From the mouths of babes

I love it when babies cry during our worship. There is no sound that makes me happier than when babies add their voices to our communal worship—and I think you should like it, too.

Erik Walker Wikstrom, who serves as the minister of our congregation in Charlottesville, Virginia, tackled the topic this week on his blog, asking what we should do about babies crying in worship. I don’t want to speak for him, but I think he comes down on the side of us welcoming families in and changing our expectations of what worship should be like:

There are not too many places where you can go with your child and know that she or he will be allowed to be what they are—a sometimes noisy, often squirmy, always miraculous child. (So many places in mainstream US culture seem to expect children to behave as if they were miniature adults. They’re not.) Shouldn’t our faith community be one such haven?

Yes, Erik, it should. I love it when babies cry not because I like the sound of the crying (who does?) but because of what it tells me. Remember what you’re doing, Christian, those babies say. Remember that this worship is about all of us, and more than any of us. We can’t even understand your words, but we need you to know that this matters. Or perhaps I’m just romanticizing the screams and screeches—I imagine this sort of feeling is growing stronger in me as my wife and I expect our first child in a few months.

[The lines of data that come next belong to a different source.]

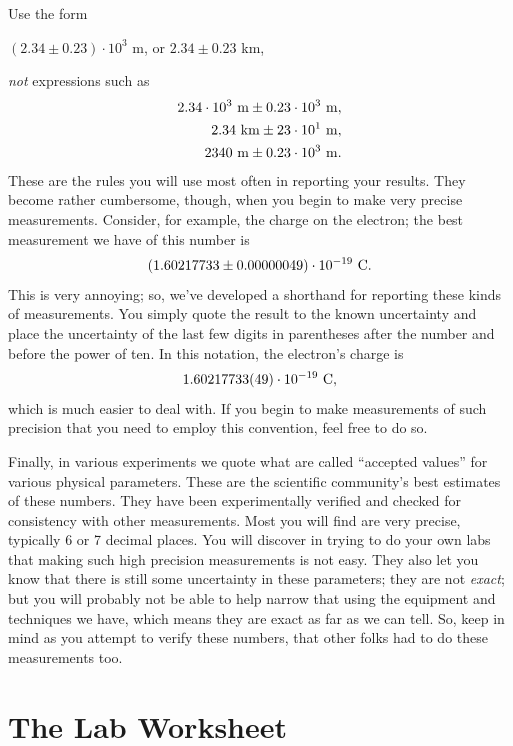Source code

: \noindent Use the form
\begin{center}
$(2.34 \pm 0.23) \cdot 10^3$ m, or $2.34 \pm 0.23$ km,
\end{center}
{\it not} expressions such as
\begin{eqnarray*}
2.34 \cdot 10^3~{\rm m} \pm 0.23 \cdot 10^3~{\rm m},\\
2.34~{\rm km} \pm 23 \cdot10^1~{\rm m},\\
2340~{\rm m} \pm 0.23 \cdot 10^3~{\rm m}.
\end{eqnarray*}
These are the rules you will use most often in reporting your results. They 
become rather cumbersome, though, when you begin to make very precise 
measurements. Consider, for example, the charge on the electron; the best 
measurement we have of this number is
\begin{eqnarray*}
(1.60217733 \pm 0.00000049) \cdot 10^{-19}~{\rm C}.
\end{eqnarray*}
This is very annoying; so, we've developed a shorthand for reporting these 
kinds of measurements. You simply quote the result to the known uncertainty and
place the uncertainty of the last few digits in parentheses after the number 
and before the power of ten. In this notation, the electron's charge is
\begin{eqnarray*}
1.60217733(49) \cdot 10^{-19}~{\rm C},
\end{eqnarray*}
which is much easier to deal with. If you begin to make measurements of such 
precision that you need to employ this convention, feel free to do so.

Finally, in various experiments we quote what are called ``accepted values''
for various physical parameters. These are the scientific community's best 
estimates of these numbers. They have been experimentally verified and checked 
for consistency with other measurements. Most you will find are very precise, 
typically 6 or 7 decimal places. You will discover in trying to do your own 
labs that making such high precision measurements is not easy. They also let 
you know that there is still some uncertainty in these parameters; they are
not {\em exact}; but you will probably not be able to help narrow that using 
the equipment and techniques we have, which means they are exact as far as we 
can tell. So, keep in mind as you attempt to verify these numbers, that other 
folks had to do these measurements too.  

\section{The Lab Worksheet}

That’s not to say I expect one of our six-month-olds to step up into the pulpit and share wisdom, either. But babies have something to teach us. Our sanctuaries are not places to escape from those things that annoy us, but rather to welcome in all people to our community. That means welcoming parents of young children, and it also means welcoming the children. I hope we can open our communities to our youngest members as we would have them open to us.